# 07 brute 750 not starting by button



## scoserv (Mar 18, 2013)

I have an 07 brute 750 that i am having trouble figuring out why it will not start by the button. here is what i have tried. It will start by crossing the solynoid under the seat with a screwdriver. 

I have replaced the solynoid
I have di electric greased the plug in connections for the start button.
taken apart the start button, looking for corroded wires
held the brake while starting
looked at all the fuses, they are all good,


I am looking for advice on what to check next. Maybe a neutral safety switch? I was thinking that holding the brake would bypass the neutral safety switch anyway.


----------



## dman66 (Feb 20, 2011)

I think u need a voltmeter that reads dc voltage and a wire schematic. U have a key switch,a slide start/stop switch,a push button start switch,roll over switch,start relay,and fuses. I would check all fuses and the connections first. Then check the roll over switch connections and mounting.


----------



## NMKawierider (Apr 11, 2009)

Yeah and the two safety switches, the brake and neutral, are on either side of the roll-over switch. Is there any position where the button does work?


----------



## scoserv (Mar 18, 2013)

no there is no position that the start switch will work in…. i had it out the other day in some fairly deep water and the start button started working… but now it doesn't work at all kill switch is in the correct position… i will check out the two safety switches by the roll over switch….
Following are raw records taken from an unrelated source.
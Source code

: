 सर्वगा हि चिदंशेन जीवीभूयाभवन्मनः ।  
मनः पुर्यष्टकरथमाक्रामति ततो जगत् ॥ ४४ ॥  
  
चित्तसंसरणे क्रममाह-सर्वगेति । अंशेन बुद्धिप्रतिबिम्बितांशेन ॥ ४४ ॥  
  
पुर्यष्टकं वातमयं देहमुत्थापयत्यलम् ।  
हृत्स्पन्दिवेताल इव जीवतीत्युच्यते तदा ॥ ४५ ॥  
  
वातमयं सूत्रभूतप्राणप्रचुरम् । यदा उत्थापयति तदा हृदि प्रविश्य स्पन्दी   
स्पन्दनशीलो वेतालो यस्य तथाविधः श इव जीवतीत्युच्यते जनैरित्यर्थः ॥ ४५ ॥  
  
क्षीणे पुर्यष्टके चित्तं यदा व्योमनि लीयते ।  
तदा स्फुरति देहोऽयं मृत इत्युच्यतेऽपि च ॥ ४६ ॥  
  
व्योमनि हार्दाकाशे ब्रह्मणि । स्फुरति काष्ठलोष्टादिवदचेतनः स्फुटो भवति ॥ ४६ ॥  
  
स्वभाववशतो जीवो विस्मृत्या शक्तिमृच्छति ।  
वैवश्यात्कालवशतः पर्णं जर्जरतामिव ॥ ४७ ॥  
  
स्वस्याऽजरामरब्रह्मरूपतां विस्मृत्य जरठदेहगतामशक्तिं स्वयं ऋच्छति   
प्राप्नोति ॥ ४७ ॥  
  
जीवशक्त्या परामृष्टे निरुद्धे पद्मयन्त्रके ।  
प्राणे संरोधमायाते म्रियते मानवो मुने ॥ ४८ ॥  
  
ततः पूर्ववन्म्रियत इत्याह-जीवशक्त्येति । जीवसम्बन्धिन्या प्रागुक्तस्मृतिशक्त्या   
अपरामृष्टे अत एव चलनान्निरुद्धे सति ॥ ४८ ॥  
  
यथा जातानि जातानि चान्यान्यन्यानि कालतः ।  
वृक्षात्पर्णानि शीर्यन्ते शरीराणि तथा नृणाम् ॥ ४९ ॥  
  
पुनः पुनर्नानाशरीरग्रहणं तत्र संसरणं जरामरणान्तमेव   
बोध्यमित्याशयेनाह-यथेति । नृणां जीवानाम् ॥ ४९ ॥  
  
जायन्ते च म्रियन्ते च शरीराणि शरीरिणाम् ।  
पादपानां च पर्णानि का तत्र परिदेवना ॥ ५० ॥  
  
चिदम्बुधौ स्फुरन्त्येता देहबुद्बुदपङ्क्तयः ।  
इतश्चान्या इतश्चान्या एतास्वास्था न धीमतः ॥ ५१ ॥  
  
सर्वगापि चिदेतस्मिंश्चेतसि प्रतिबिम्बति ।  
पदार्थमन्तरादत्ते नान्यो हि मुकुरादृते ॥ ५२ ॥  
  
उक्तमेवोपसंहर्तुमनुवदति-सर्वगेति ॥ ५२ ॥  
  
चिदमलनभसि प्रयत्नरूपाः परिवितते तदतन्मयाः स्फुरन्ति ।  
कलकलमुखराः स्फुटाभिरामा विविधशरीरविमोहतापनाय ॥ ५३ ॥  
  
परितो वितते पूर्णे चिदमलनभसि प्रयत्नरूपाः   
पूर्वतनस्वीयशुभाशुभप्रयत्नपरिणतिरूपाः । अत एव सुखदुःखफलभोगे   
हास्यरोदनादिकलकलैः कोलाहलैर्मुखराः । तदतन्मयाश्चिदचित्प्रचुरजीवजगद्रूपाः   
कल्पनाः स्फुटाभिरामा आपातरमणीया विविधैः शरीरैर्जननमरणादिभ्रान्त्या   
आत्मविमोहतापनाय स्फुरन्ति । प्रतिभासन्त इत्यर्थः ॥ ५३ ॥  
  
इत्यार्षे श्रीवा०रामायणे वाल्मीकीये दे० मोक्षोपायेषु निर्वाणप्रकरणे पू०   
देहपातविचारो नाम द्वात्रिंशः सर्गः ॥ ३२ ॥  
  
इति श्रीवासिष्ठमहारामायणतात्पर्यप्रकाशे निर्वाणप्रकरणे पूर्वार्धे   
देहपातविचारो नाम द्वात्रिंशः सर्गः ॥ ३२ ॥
---------- Post added at 05:54 PM ---------- Previous post was at 05:42 PM ----------

I cleaned up those switches by the roll over switch and di electric greased them and it starts by the button now but only if i hold the left brake… will not start with out holding the brake… won't even start in neutral with out holding the left brake...


----------



## 2010Bruterider (Jun 20, 2010)

Sounds like you neutral position sensor is bad. The bike thinks it's in gear even when it's not.


----------



## FABMAN (Dec 18, 2008)

the neutral safety switch grounds to the chassis when in neutral and the green light comes on on the dash. it also bypasses the brake switch when in neutral. the four wheeler also will not turn over if the kill switch is triped no matter what you do with the brake switch or neutral switch. 
other than that check what the other guys have said


----------



## scoserv (Mar 18, 2013)

thanks for the help guys.. it turned out to be one of the sensors by the roll over switch. i pulled apart and cleaned them both and the bike starts now, but you have to have the rear brake pressed…


----------



## backroads (Jul 16, 2014)

Bump...anyone got a picture of which sensors are which?


----------